== Task brief ==
Up to and including the line that contains "con otros elementos", write out every line of the entries exactly, beginning with the first. Omit the pictures.

== Data section ==

○ ○ ○ ○

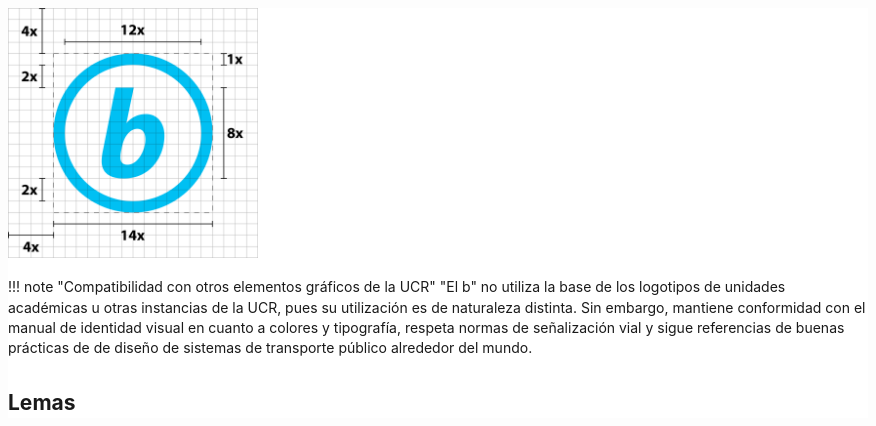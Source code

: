 <img src="../assets/logos/b_grilla.png" width="250px" alt="Grilla del logo bUCR"/>

!!! note "Compatibilidad con otros elementos gráficos de la UCR"
    "El b" no utiliza la base de los logotipos de unidades académicas u otras instancias de la UCR, pues su utilización es de naturaleza distinta. Sin embargo, mantiene conformidad con el manual de identidad visual en cuanto a colores y tipografía, respeta normas de señalización vial y sigue referencias de buenas prácticas de de diseño de sistemas de transporte público alrededor del mundo. 

## Lemas
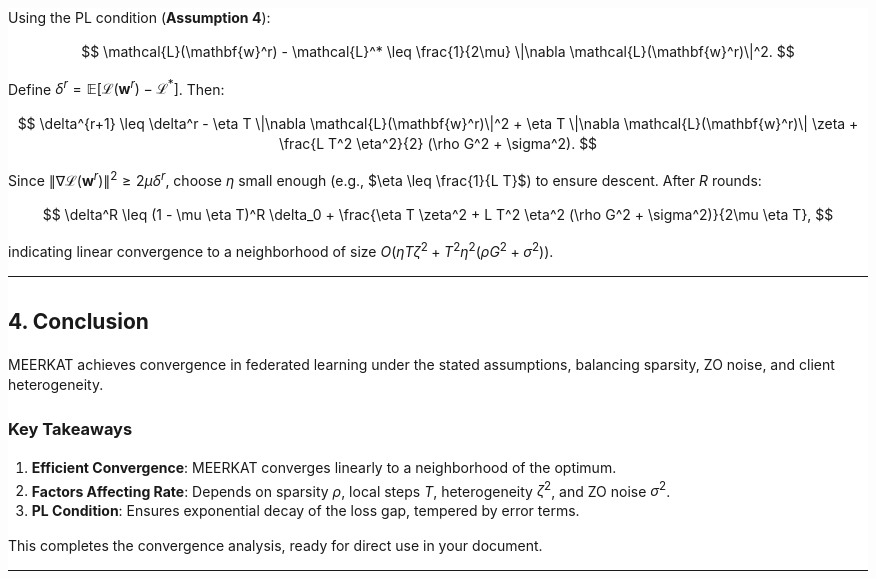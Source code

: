 Using the PL condition (**Assumption 4**):

$$
\mathcal{L}(\mathbf{w}^r) - \mathcal{L}^* \leq \frac{1}{2\mu} \|\nabla \mathcal{L}(\mathbf{w}^r)\|^2.
$$

Define $\delta^r = \mathbb{E}[\mathcal{L}(\mathbf{w}^r) - \mathcal{L}^*]$. Then:

$$
\delta^{r+1} \leq \delta^r - \eta T \|\nabla \mathcal{L}(\mathbf{w}^r)\|^2 + \eta T \|\nabla \mathcal{L}(\mathbf{w}^r)\| \zeta + \frac{L T^2 \eta^2}{2} (\rho G^2 + \sigma^2).
$$

Since $\|\nabla \mathcal{L}(\mathbf{w}^r)\|^2 \geq 2\mu \delta^r$, choose $\eta$ small enough (e.g., $\eta \leq \frac{1}{L T}$) to ensure descent. After $R$ rounds:

$$
\delta^R \leq (1 - \mu \eta T)^R \delta_0 + \frac{\eta T \zeta^2 + L T^2 \eta^2 (\rho G^2 + \sigma^2)}{2\mu \eta T},
$$

indicating linear convergence to a neighborhood of size $O(\eta T \zeta^2 + T^2 \eta^2 (\rho G^2 + \sigma^2))$.

---

## 4. Conclusion

MEERKAT achieves convergence in federated learning under the stated assumptions, balancing sparsity, ZO noise, and client heterogeneity.

### Key Takeaways

1. **Efficient Convergence**: MEERKAT converges linearly to a neighborhood of the optimum.
2. **Factors Affecting Rate**: Depends on sparsity $\rho$, local steps $T$, heterogeneity $\zeta^2$, and ZO noise $\sigma^2$.
3. **PL Condition**: Ensures exponential decay of the loss gap, tempered by error terms.

This completes the convergence analysis, ready for direct use in your document.

---
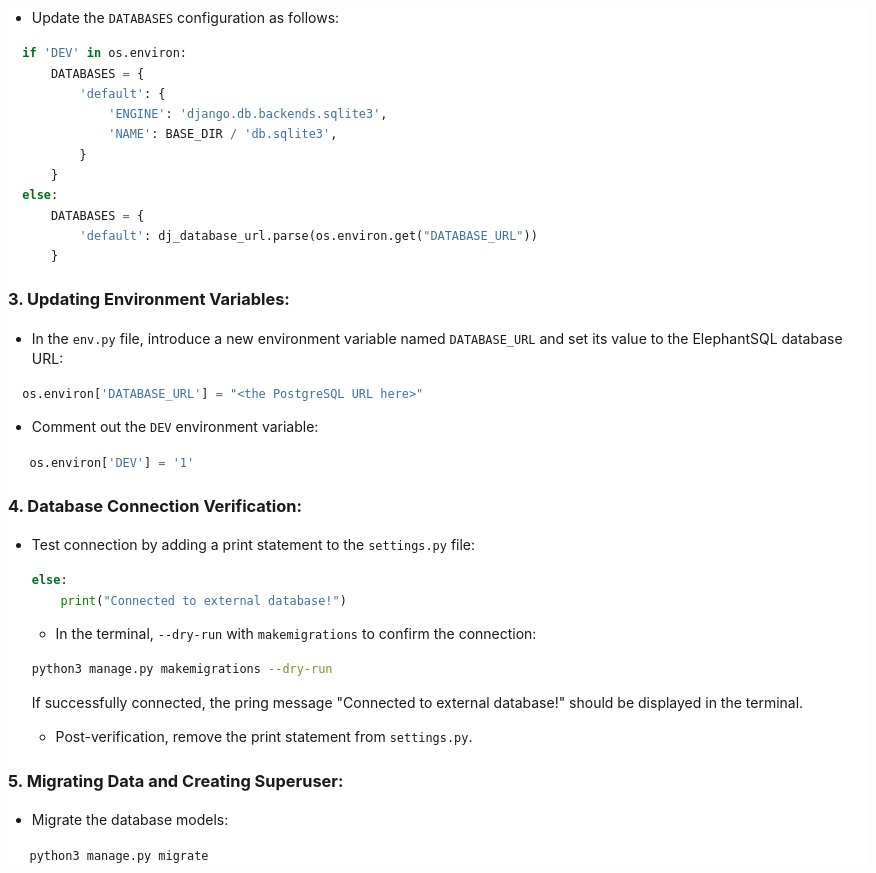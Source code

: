   - Update the `DATABASES` configuration as follows:

  ```python
    if 'DEV' in os.environ:
        DATABASES = {
            'default': {
                'ENGINE': 'django.db.backends.sqlite3',
                'NAME': BASE_DIR / 'db.sqlite3',
            }
        }
    else:
        DATABASES = {
            'default': dj_database_url.parse(os.environ.get("DATABASE_URL"))
        }
  ```

### 3. **Updating Environment Variables**:

  - In the `env.py` file, introduce a new environment variable named `DATABASE_URL` and set its value to the ElephantSQL database URL:

  ```python
    os.environ['DATABASE_URL'] = "<the PostgreSQL URL here>"
  ```

  - Comment out the `DEV` environment variable:

  ```python
     os.environ['DEV'] = '1'
  ```

### 4. **Database Connection Verification**:

  - Test connection by adding a print statement to the `settings.py` file:

    ```python
    else:
        print("Connected to external database!")
    ```

    - In the terminal, `--dry-run` with `makemigrations` to confirm the connection:

    ```bash
    python3 manage.py makemigrations --dry-run
    ```

    If successfully connected, the pring message "Connected to external database!" should be displayed in the terminal.

    - Post-verification, remove the print statement from `settings.py`.

### 5. **Migrating Data and Creating Superuser**:

  - Migrate the database models:

  ```bash
     python3 manage.py migrate
  ```
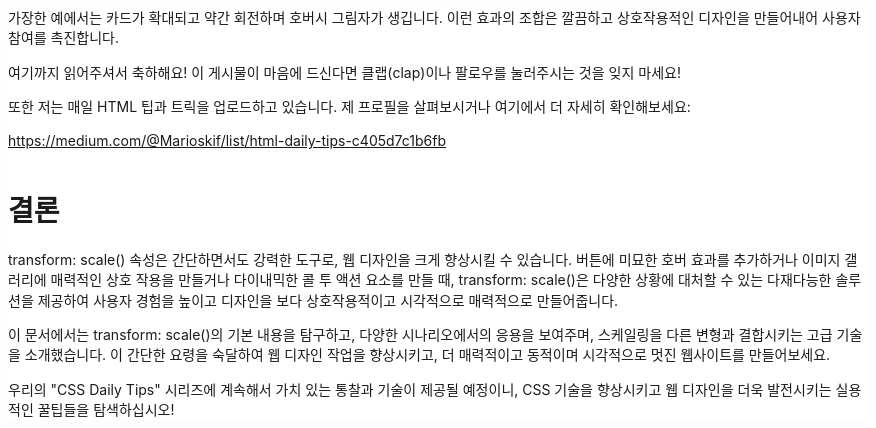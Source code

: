 <div class="content-ad"></div>

가장한 예에서는 카드가 확대되고 약간 회전하며 호버시 그림자가 생깁니다. 이런 효과의 조합은 깔끔하고 상호작용적인 디자인을 만들어내어 사용자 참여를 촉진합니다.

여기까지 읽어주셔서 축하해요! 이 게시물이 마음에 드신다면 클랩(clap)이나 팔로우를 눌러주시는 것을 잊지 마세요!

또한 저는 매일 HTML 팁과 트릭을 업로드하고 있습니다. 제 프로필을 살펴보시거나 여기에서 더 자세히 확인해보세요:

https://medium.com/@Marioskif/list/html-daily-tips-c405d7c1b6fb

<div class="content-ad"></div>

# 결론

transform: scale() 속성은 간단하면서도 강력한 도구로, 웹 디자인을 크게 향상시킬 수 있습니다. 버튼에 미묘한 호버 효과를 추가하거나 이미지 갤러리에 매력적인 상호 작용을 만들거나 다이내믹한 콜 투 액션 요소를 만들 때, transform: scale()은 다양한 상황에 대처할 수 있는 다재다능한 솔루션을 제공하여 사용자 경험을 높이고 디자인을 보다 상호작용적이고 시각적으로 매력적으로 만들어줍니다.

이 문서에서는 transform: scale()의 기본 내용을 탐구하고, 다양한 시나리오에서의 응용을 보여주며, 스케일링을 다른 변형과 결합시키는 고급 기술을 소개했습니다. 이 간단한 요령을 숙달하여 웹 디자인 작업을 향상시키고, 더 매력적이고 동적이며 시각적으로 멋진 웹사이트를 만들어보세요.

우리의 "CSS Daily Tips" 시리즈에 계속해서 가치 있는 통찰과 기술이 제공될 예정이니, CSS 기술을 향상시키고 웹 디자인을 더욱 발전시키는 실용적인 꿀팁들을 탐색하십시오!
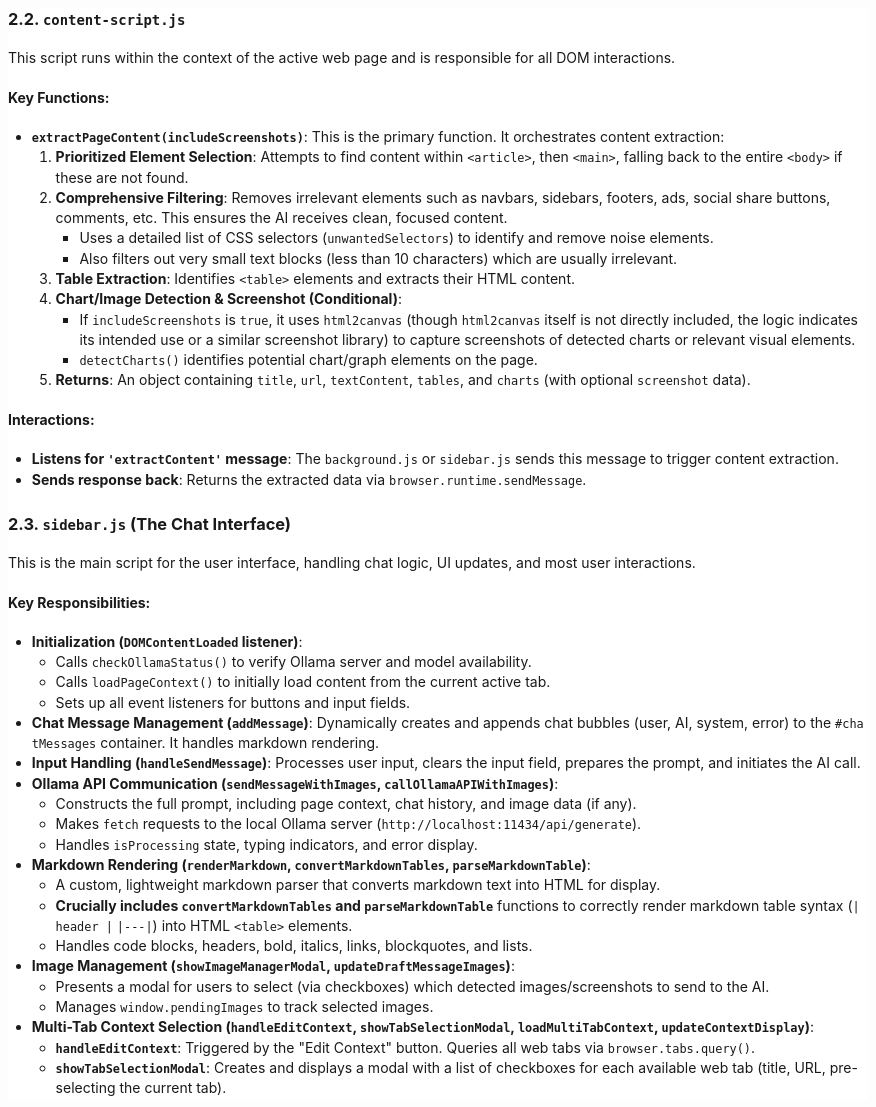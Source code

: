 ### 2.2. `content-script.js`

This script runs within the context of the active web page and is responsible for all DOM interactions.

#### Key Functions:

-   **`extractPageContent(includeScreenshots)`**: This is the primary function. It orchestrates content extraction:
    1.  **Prioritized Element Selection**: Attempts to find content within `<article>`, then `<main>`, falling back to the entire `<body>` if these are not found.
    2.  **Comprehensive Filtering**: Removes irrelevant elements such as navbars, sidebars, footers, ads, social share buttons, comments, etc. This ensures the AI receives clean, focused content.
        -   Uses a detailed list of CSS selectors (`unwantedSelectors`) to identify and remove noise elements.
        -   Also filters out very small text blocks (less than 10 characters) which are usually irrelevant.
    3.  **Table Extraction**: Identifies `<table>` elements and extracts their HTML content.
    4.  **Chart/Image Detection & Screenshot (Conditional)**:
        -   If `includeScreenshots` is `true`, it uses `html2canvas` (though `html2canvas` itself is not directly included, the logic indicates its intended use or a similar screenshot library) to capture screenshots of detected charts or relevant visual elements.
        -   `detectCharts()` identifies potential chart/graph elements on the page.
    5.  **Returns**: An object containing `title`, `url`, `textContent`, `tables`, and `charts` (with optional `screenshot` data).

#### Interactions:

-   **Listens for `'extractContent'` message**: The `background.js` or `sidebar.js` sends this message to trigger content extraction.
-   **Sends response back**: Returns the extracted data via `browser.runtime.sendMessage`.

### 2.3. `sidebar.js` (The Chat Interface)

This is the main script for the user interface, handling chat logic, UI updates, and most user interactions.

#### Key Responsibilities:

-   **Initialization (`DOMContentLoaded` listener)**:
    -   Calls `checkOllamaStatus()` to verify Ollama server and model availability.
    -   Calls `loadPageContext()` to initially load content from the current active tab.
    -   Sets up all event listeners for buttons and input fields.
-   **Chat Message Management (`addMessage`)**: Dynamically creates and appends chat bubbles (user, AI, system, error) to the `#chatMessages` container. It handles markdown rendering.
-   **Input Handling (`handleSendMessage`)**: Processes user input, clears the input field, prepares the prompt, and initiates the AI call.
-   **Ollama API Communication (`sendMessageWithImages`, `callOllamaAPIWithImages`)**:
    -   Constructs the full prompt, including page context, chat history, and image data (if any).
    -   Makes `fetch` requests to the local Ollama server (`http://localhost:11434/api/generate`).
    -   Handles `isProcessing` state, typing indicators, and error display.
-   **Markdown Rendering (`renderMarkdown`, `convertMarkdownTables`, `parseMarkdownTable`)**:
    -   A custom, lightweight markdown parser that converts markdown text into HTML for display.
    -   **Crucially includes `convertMarkdownTables` and `parseMarkdownTable`** functions to correctly render markdown table syntax (`| header |` `|---|`) into HTML `<table>` elements.
    -   Handles code blocks, headers, bold, italics, links, blockquotes, and lists.
-   **Image Management (`showImageManagerModal`, `updateDraftMessageImages`)**:
    -   Presents a modal for users to select (via checkboxes) which detected images/screenshots to send to the AI.
    -   Manages `window.pendingImages` to track selected images.
-   **Multi-Tab Context Selection (`handleEditContext`, `showTabSelectionModal`, `loadMultiTabContext`, `updateContextDisplay`)**:
    -   **`handleEditContext`**: Triggered by the "Edit Context" button. Queries all web tabs via `browser.tabs.query()`.
    -   **`showTabSelectionModal`**: Creates and displays a modal with a list of checkboxes for each available web tab (title, URL, pre-selecting the current tab).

○ ○ ○ ○

== Result ==
Source code

: <img src="../assets/logos/b_grilla.png" width="250px" alt="Grilla del logo bUCR"/>

!!! note "Compatibilidad con otros elementos gráficos de la UCR"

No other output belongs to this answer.